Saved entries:
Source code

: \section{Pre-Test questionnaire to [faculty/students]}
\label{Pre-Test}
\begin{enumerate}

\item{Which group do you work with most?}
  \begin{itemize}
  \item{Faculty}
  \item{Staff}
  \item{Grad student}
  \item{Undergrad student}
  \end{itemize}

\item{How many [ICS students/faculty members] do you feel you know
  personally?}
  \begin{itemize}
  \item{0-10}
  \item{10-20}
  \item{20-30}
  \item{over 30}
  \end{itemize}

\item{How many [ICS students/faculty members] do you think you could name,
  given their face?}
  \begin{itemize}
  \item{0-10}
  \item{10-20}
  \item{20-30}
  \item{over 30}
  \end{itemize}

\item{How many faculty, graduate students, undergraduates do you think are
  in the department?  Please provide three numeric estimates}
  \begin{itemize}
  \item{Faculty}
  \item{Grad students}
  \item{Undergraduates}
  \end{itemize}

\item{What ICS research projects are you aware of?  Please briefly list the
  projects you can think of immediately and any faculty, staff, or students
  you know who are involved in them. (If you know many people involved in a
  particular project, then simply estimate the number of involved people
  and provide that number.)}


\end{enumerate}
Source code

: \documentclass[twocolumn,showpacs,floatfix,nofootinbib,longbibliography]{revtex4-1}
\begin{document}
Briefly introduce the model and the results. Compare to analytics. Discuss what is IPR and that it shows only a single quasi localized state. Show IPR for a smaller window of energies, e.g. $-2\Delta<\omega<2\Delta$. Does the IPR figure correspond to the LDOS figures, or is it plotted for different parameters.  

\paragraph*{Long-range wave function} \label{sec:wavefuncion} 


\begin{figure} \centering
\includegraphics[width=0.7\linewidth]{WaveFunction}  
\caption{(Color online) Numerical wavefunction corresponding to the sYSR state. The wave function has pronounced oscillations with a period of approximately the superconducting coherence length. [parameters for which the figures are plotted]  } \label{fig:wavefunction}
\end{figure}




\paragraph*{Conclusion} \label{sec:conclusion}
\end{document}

-- Required action --
Which lines above carry the string "provide"? Copy those lines.

-- Answer area --
  in the department?  Please provide three numeric estimates}
  and provide that number.)}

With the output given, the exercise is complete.